**Assigned task**:
Everything in the entries below must be reproduced exactly, except the images.

—————

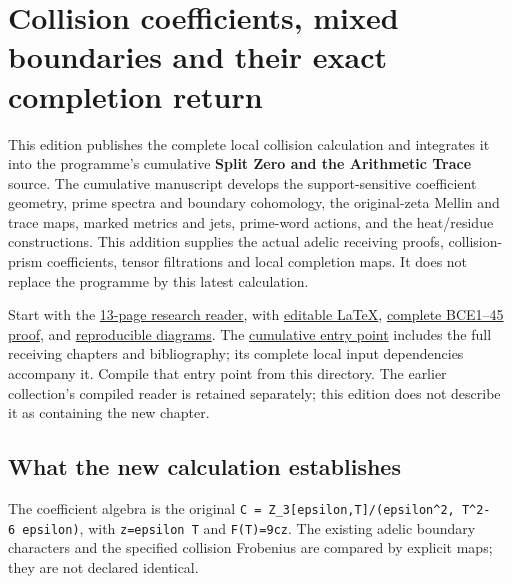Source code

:\documentclass[
]{article}
\author{}
\date{}
\begin{document}
\section{Collision coefficients, mixed boundaries and their exact
completion
return}\label{collision-coefficients-mixed-boundaries-and-their-exact-completion-return}

This edition publishes the complete local collision calculation and
integrates it into the programme's cumulative \textbf{Split Zero and the
Arithmetic Trace} source. The cumulative manuscript develops the
support-sensitive coefficient geometry, prime spectra and boundary
cohomology, the original-zeta Mellin and trace maps, marked metrics and
jets, prime-word actions, and the heat/residue constructions. This
addition supplies the actual adelic receiving proofs, collision-prism
coefficients, tensor filtrations and local completion maps. It does not
replace the programme by this latest calculation.

Start with the \href{MIXED_BOUNDARY_COLLISION_READER.pdf}{13-page
research reader}, with
\href{MIXED_BOUNDARY_COLLISION_READER.tex}{editable LaTeX},
\href{MIXED_BOUNDARY_COLLISION_EXTENSION.tex}{complete BCE1--45 proof},
and \href{MIXED_BOUNDARY_COLLISION_FIGURE.tex}{reproducible diagrams}.
The \href{MAIN.tex}{cumulative entry point} includes the full receiving
chapters and bibliography; its complete local input dependencies
accompany it. Compile that entry point from this directory. The earlier
collection's compiled reader is retained separately; this edition does
not describe it as containing the new chapter.

\subsection{What the new calculation
establishes}\label{what-the-new-calculation-establishes}

The coefficient algebra is the original
\texttt{C\ =\ Z\_3{[}epsilon,T{]}/(epsilon\^{}2,\ T\^{}2-6\ epsilon)},
with \texttt{z=epsilon\ T} and \texttt{F(T)=9cz}. The existing adelic
boundary characters and the specified collision Frobenius are compared
by explicit maps; they are not declared identical.
\end{document}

—————

**Exercise result**:
Source code

:\documentclass[
]{article}
\author{}
\date{}
\begin{document}
\section{Collision coefficients, mixed boundaries and their exact
completion
return}\label{collision-coefficients-mixed-boundaries-and-their-exact-completion-return}

This edition publishes the complete local collision calculation and
integrates it into the programme's cumulative \textbf{Split Zero and the
Arithmetic Trace} source. The cumulative manuscript develops the
support-sensitive coefficient geometry, prime spectra and boundary
cohomology, the original-zeta Mellin and trace maps, marked metrics and
jets, prime-word actions, and the heat/residue constructions. This
addition supplies the actual adelic receiving proofs, collision-prism
coefficients, tensor filtrations and local completion maps. It does not
replace the programme by this latest calculation.

Start with the \href{MIXED_BOUNDARY_COLLISION_READER.pdf}{13-page
research reader}, with
\href{MIXED_BOUNDARY_COLLISION_READER.tex}{editable LaTeX},
\href{MIXED_BOUNDARY_COLLISION_EXTENSION.tex}{complete BCE1--45 proof},
and \href{MIXED_BOUNDARY_COLLISION_FIGURE.tex}{reproducible diagrams}.
The \href{MAIN.tex}{cumulative entry point} includes the full receiving
chapters and bibliography; its complete local input dependencies
accompany it. Compile that entry point from this directory. The earlier
collection's compiled reader is retained separately; this edition does
not describe it as containing the new chapter.

\subsection{What the new calculation
establishes}\label{what-the-new-calculation-establishes}

The coefficient algebra is the original
\texttt{C\ =\ Z\_3{[}epsilon,T{]}/(epsilon\^{}2,\ T\^{}2-6\ epsilon)},
with \texttt{z=epsilon\ T} and \texttt{F(T)=9cz}. The existing adelic
boundary characters and the specified collision Frobenius are compared
by explicit maps; they are not declared identical.
\end{document}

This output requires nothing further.